February 18, 2011

Fredrick Douglass Was Not Your Modern Day Black Republican - Black History

Fredrick Douglass was born a slave, educated himself, freed himself and went on to become one of greatest African-American freedom fighters. He used his intellect to outsmart slavers and was a part of the Underground Railroad which worked to help fugitive enslaved Africans escape to the north and freedom. He was not anything like modern day Republicans. He was the searing conscious of America.

Fredrick Douglass was also associated with the Abolitionist movement and it was Douglass who had access to President Abraham Lincoln, that put the most pressure on Lincoln to allow former slaves fight in the Civil War and later the emancipation of enslaved Africans and their children.

February 17, 2011

Black Panther Party for Self-Defense - Black History

The Black Panther Party during the sixties and seventies was a symbol of pride, power and purpose. It was reportedly founded by Bobby Seale and Huey P. Newton on October 15, 1966 and the organization initially set forth a doctrine calling primarily for the protection of Black communities from police brutality, a problem that persists to this day.

Other than Booby Seale and Huey P. Newton, other notable members included Angela Davis, H. Rap Brown, Stokely Carmichael, Assata Shakur, Mumia Abu-Jamal and Fred Hampton.

The organization started social service programs in the communities they were active and their free breakfast program for impoverished children is credited with later being copied and implemented by the U.S. federal government. They also operated free clinics.

The Black Panther Party would ultimately become undone by the FBI's notorious and brutal COINTEL program instituted by the cross dressing and reported closet homosexual FBI Director J Edgar Hoover.

February 16, 2011

Portrait of Robert Williams, Negro with a Gun

photo: John H. Williams/ITVS


As Africa and Arab nation rebel against their oppressors, some, not many, are asking if the black community is prepared to rebel against the oppression, enslavement and brutality that it still faces in America. Right wing extremist and their House Negroes continue to assault the Black community with coded and not so coded racist propaganda. They are openly hostile to a black President who has done very little to address the oppression and discrimination afflicting Blacks and Latinos and has continued some of the policies enacted under Republicans and George W. Bush in the so-called War on Terror.

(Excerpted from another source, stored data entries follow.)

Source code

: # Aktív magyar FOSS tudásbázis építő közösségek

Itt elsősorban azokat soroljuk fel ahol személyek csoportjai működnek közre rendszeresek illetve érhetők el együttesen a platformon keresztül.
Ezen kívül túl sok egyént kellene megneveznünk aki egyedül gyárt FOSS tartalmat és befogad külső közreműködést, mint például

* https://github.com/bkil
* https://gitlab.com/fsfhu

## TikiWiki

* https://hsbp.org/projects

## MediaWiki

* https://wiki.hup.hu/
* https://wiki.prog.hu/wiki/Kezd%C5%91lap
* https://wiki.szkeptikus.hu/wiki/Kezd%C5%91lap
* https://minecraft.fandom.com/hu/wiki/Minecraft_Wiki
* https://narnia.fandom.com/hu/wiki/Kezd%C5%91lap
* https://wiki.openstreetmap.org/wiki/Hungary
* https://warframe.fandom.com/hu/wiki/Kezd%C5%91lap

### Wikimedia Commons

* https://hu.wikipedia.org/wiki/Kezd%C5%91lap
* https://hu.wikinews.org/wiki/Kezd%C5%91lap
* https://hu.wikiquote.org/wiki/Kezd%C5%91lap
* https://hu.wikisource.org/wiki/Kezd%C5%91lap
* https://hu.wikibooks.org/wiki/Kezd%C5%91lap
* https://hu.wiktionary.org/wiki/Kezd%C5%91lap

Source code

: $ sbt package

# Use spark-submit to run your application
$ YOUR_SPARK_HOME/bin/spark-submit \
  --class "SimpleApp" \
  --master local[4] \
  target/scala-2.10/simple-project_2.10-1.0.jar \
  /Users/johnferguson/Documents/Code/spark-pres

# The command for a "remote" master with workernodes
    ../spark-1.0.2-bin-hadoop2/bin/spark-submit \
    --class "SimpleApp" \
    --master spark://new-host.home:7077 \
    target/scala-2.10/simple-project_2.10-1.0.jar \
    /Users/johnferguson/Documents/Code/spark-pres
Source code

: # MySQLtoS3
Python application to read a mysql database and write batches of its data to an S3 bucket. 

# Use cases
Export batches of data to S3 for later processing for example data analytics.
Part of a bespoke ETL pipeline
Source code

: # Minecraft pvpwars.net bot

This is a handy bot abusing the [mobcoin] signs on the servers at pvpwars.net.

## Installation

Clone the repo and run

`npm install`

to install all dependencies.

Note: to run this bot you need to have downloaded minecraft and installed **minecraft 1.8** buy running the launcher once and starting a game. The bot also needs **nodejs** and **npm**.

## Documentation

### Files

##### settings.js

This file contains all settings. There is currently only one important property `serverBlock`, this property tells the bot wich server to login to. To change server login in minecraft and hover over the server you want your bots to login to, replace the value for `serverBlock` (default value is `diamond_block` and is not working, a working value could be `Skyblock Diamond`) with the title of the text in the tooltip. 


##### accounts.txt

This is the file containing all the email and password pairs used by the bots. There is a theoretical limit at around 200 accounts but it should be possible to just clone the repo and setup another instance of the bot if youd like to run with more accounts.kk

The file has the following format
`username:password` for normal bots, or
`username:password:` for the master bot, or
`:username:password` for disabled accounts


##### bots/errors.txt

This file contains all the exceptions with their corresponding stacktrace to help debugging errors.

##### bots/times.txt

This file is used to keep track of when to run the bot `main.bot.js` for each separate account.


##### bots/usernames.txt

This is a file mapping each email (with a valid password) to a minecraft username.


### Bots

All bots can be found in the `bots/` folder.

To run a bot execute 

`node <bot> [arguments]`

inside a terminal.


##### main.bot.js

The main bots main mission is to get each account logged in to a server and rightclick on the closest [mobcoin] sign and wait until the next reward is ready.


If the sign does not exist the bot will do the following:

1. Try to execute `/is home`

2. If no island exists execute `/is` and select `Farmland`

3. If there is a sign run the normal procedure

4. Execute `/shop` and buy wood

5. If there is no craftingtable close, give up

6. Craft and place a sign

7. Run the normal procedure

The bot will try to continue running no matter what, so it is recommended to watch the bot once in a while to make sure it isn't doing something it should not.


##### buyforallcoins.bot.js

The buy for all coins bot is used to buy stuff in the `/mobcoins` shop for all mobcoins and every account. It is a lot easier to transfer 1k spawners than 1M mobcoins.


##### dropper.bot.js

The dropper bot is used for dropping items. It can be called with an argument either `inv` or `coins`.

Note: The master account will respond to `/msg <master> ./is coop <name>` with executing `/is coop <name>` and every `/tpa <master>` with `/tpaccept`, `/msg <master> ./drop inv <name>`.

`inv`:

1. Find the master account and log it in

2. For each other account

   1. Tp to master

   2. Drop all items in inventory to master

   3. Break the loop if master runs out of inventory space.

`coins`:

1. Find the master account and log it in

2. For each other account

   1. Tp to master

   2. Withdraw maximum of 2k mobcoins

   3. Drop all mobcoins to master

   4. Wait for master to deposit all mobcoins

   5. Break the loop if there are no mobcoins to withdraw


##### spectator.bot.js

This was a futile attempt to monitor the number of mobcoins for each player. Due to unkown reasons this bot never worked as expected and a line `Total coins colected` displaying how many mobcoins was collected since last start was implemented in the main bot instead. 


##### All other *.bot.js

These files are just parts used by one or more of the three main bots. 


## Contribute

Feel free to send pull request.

While all of this going on, while police murder Black men and black babies, while right wing groups murder Latin American immigrants, while they threaten a revolution because a Black man is President, the majority of 21st century Negroes are doing nothing to prepare for what may come.

Tonight Black Talk Radio looks back at a true freedom fighter, Robert Williams, a Black man from North Carolina who dared to pick up a gun and argue for violent self-defense against violent oppression. Sharing audio excerpts of the PBS Independent documentary "Negroes With Guns: Rob Williams and Black Power."

February 15, 2011

Ancient Egypt's Influence on Civil and Human Rights

Pastor Omar Wilks dropped by Black Talk Radio to discuss Black History as it pertains to ancient Egypt and civilization's "Father of Medicine", Imhotep. Imhotep is not only known as the first "Father of Medicine" but was credited with being among the first engineers and architects in world history. Egypt has recently been in the news, located in the Northern part of Africa; the modern people of Egypt recently toppled its American backed dictator of 30 years. Pastor Wilks says it is from ancient Kemet, the original name of Egypt, that we derive the concept of civil rights.

"The ancient Kemetui had a system that was deeply imbedded in truth, justice, and righteousness. It is from these ancient concepts that we get civil rights, a system that was deeply rooted in truth, justice, and righteousness. It is from these ancient concepts that we get civil rights." - Pastor Omar Wilks

Pastor Wilks will also touch on the life of Medgar Evers, a black American who gave his life in the fight for truth, justice and righteousness before being assassinated by a member of Klu Klux Klan and The White Citizens Council which was recently praised by Mississippi Governor Haley Barbour (R-MS), a potential Republican presidential candidate as an organization that opposed the KKK.

Pastor Wilks is currently engaged in a campaign seeking justice for Aiyana Jones, a 7 yr-old child shot and killed by a Detroit SWAT team that was being featured by the A&E COP show "First 48".

Rev Wilks has done extensive work with ministering to prisoners and people no matter what their status. He is a community organizer known for his involvement in local, national, and international affairs. Rev. Wilks has courageously gone to jail for various social justice causes like Darfur, Amadou Diallo, and Sean Bell. From 1995-2001, Rev. Wilks worked and trained under the leadership of Rev. Dr. Al Sharpton and formed the first college chapter in the United States of the National Action Network on the campus of York College. Rev. Wilks also was a founding member of the National Religious Leaders of African Ancestry Concerned about Darfur (NRLAA) and Co-Founder of the Street Organizing Coalition (S.O.C). He now serves as President of the Clergy Alliance for Justice International (CAJI), Chairman of Urban Development Collective (UDC), and member of the African American Clergy and Elected Officials (AACEO).